Lego wrote: 2021-08-11 05:56
lejonklou wrote: 2021-08-10 12:58
matthias wrote: 2021-08-10 09:53

This should be an advantage for the tune method.
I think this is a misunderstanding.

It's easier to judge a difference in performance with the Tune Method when using unfamiliar music. This prevents being trapped by old memories, feelings and experiences, such as "this song is supposed to sound like this, not like that", "the backing vocals aren't as prominent as they should be" or "wow, I've never heard that faint sound before". The old favorite trap can lead to false conclusions.
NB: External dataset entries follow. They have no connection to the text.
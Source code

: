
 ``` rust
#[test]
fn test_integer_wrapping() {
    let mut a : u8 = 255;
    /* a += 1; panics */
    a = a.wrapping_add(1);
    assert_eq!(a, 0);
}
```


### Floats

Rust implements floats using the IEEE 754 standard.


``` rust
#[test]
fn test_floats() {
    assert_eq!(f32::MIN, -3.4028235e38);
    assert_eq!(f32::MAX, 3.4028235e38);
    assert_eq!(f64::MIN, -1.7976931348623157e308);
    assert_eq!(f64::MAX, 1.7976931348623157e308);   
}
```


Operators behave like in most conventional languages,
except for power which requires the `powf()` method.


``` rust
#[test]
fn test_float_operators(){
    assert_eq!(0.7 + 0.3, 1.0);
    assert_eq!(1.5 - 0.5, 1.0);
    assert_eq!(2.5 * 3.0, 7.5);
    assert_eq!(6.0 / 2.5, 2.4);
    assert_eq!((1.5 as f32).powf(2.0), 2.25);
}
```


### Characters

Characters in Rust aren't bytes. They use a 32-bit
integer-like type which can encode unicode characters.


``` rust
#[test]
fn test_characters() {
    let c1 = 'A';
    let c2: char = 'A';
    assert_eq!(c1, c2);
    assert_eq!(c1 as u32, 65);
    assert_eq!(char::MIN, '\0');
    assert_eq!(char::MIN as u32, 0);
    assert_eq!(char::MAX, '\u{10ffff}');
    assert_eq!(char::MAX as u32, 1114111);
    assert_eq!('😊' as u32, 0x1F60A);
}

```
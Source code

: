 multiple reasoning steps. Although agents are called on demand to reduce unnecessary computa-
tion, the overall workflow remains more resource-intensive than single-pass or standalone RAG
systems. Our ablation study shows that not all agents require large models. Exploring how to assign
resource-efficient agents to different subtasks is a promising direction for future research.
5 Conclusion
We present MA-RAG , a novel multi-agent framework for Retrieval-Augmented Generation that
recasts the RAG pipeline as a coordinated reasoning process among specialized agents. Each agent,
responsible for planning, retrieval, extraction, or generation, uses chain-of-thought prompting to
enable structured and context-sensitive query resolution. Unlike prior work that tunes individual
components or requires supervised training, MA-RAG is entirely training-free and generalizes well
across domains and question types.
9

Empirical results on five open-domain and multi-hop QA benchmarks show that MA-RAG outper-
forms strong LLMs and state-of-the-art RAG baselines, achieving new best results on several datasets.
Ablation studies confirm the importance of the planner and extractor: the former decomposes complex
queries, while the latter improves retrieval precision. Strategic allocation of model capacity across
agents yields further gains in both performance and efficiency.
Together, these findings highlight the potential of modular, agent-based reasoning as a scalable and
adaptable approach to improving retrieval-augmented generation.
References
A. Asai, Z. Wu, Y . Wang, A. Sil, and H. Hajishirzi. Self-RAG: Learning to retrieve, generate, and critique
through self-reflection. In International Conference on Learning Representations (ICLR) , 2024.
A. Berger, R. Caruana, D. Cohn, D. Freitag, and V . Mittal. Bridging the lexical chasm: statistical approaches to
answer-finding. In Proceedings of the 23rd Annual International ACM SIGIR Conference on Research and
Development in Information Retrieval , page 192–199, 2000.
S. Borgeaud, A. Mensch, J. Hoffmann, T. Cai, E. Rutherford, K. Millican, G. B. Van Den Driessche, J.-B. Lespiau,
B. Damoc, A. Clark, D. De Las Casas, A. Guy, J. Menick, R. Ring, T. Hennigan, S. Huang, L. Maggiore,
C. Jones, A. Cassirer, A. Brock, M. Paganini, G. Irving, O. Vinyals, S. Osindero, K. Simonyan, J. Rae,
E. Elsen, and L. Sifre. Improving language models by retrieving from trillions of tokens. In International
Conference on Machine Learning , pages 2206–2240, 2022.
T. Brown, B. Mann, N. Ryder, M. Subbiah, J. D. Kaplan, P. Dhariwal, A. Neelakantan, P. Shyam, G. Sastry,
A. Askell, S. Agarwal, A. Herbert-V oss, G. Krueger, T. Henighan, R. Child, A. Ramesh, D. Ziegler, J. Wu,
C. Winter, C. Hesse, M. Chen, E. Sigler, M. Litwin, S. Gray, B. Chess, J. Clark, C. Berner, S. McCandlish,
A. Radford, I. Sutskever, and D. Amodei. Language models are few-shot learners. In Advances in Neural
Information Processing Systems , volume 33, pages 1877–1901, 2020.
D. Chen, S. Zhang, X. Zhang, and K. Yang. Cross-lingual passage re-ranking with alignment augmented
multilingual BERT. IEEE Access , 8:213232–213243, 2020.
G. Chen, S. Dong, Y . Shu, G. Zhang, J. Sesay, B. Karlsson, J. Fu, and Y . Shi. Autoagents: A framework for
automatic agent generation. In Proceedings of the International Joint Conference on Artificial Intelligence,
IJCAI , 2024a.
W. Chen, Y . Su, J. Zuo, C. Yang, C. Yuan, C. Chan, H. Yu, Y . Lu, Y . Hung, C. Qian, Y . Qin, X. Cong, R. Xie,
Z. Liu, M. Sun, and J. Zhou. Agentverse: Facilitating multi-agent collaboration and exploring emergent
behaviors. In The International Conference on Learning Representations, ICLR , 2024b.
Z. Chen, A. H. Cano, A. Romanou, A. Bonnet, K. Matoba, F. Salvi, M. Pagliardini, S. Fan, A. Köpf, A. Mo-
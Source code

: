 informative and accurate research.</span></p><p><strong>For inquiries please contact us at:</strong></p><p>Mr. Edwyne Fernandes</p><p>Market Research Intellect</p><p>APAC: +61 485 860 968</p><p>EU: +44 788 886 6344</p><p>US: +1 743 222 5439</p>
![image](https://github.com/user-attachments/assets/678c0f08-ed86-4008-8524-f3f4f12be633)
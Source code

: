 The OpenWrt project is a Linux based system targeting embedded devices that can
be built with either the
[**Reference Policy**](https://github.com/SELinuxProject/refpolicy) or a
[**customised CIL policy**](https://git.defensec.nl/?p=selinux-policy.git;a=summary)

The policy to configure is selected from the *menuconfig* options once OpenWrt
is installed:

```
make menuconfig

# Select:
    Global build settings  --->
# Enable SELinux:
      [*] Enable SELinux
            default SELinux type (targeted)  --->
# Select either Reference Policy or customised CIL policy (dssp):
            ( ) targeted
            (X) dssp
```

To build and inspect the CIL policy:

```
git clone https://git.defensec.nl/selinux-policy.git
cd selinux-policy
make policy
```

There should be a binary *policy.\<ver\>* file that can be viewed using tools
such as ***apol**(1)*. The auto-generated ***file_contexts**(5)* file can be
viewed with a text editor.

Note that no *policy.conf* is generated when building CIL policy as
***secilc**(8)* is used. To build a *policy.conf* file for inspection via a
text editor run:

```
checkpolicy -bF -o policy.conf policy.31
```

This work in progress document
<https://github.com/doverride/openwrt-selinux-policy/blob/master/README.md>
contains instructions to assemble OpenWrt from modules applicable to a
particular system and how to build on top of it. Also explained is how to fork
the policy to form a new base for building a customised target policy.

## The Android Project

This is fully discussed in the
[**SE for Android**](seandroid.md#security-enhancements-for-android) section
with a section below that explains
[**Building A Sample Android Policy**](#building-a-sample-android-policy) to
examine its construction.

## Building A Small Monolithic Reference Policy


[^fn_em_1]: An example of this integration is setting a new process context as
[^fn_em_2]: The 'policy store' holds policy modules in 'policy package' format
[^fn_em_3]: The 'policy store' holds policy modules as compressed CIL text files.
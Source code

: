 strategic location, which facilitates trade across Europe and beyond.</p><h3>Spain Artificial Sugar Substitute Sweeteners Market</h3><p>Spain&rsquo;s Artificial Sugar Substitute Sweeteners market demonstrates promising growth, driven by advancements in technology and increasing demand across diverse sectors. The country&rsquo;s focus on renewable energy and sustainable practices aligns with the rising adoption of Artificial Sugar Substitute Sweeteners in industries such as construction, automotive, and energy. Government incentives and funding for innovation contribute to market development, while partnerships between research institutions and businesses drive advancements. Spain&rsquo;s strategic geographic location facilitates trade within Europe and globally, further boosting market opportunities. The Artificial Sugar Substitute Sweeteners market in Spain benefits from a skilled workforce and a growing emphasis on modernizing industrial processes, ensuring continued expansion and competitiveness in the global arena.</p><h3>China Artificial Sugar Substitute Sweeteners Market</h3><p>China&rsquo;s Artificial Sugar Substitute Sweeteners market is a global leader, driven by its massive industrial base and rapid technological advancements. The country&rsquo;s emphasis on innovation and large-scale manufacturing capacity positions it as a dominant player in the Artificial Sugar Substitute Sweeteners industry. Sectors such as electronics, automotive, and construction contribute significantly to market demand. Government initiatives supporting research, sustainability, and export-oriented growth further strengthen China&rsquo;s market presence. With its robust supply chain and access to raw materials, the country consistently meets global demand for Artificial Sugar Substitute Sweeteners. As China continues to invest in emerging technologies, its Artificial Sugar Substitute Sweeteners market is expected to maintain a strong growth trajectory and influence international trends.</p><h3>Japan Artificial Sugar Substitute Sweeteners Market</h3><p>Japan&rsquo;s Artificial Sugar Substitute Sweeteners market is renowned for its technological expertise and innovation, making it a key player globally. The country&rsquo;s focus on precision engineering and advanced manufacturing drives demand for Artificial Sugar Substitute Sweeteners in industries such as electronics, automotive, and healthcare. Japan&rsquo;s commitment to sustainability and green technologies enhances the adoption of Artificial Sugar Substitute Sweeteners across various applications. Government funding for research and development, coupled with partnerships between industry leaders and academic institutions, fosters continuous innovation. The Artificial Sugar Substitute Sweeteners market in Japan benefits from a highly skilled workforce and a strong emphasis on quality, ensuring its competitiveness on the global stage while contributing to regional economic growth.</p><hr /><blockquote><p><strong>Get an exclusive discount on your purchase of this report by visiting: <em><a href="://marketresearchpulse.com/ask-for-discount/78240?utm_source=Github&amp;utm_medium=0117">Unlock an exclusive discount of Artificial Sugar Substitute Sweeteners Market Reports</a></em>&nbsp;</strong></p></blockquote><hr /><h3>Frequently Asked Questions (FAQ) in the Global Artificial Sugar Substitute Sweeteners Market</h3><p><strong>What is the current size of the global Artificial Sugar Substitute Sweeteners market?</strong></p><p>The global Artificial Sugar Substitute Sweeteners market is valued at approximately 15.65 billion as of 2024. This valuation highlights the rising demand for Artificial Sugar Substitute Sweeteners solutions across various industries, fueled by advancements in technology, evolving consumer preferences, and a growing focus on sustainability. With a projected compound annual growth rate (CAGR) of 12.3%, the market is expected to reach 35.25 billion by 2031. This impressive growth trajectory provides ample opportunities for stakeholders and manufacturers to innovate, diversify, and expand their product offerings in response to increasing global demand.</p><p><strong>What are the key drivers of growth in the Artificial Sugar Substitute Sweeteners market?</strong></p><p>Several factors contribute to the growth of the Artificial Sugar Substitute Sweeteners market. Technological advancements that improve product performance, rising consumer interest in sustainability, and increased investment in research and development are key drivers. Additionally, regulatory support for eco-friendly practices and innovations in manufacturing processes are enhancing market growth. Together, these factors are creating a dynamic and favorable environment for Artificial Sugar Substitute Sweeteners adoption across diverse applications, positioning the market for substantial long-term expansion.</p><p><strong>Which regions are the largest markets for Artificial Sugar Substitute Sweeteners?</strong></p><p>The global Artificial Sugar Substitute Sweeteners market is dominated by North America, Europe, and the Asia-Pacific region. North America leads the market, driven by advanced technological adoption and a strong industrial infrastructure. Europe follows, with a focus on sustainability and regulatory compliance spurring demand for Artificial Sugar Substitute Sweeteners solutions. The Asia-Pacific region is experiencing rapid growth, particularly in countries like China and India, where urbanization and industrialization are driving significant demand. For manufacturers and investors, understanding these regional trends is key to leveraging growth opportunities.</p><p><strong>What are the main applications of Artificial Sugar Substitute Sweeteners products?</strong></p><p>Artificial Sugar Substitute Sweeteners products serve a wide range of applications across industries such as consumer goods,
However, one must be allowed to pick a song that one can connect to. If one can't relate to the music emotionally and preferably instantly, it's best to skip that track and keep looking until it feels right.
That doesn't make sense ,so you're saying you have to like the song before you can follow the melody!? I think you're making this up as you go along Fredrik
I did not say you have to like the song before you can follow the melody. I said you need to be able to connect with the music to make an accurate evaluation using the Tune Method. Without a connection, there is no musical understanding and your evaluation will not be accurate.

Liking is an emotional response. There is a vast range of emotions that the music can awake in you as you connect to it. Which emotion you experience during your evaluation with the Tune Method is not important.

I don't make things up as I go along. I improve as I go along. It's a practice I highly recommend.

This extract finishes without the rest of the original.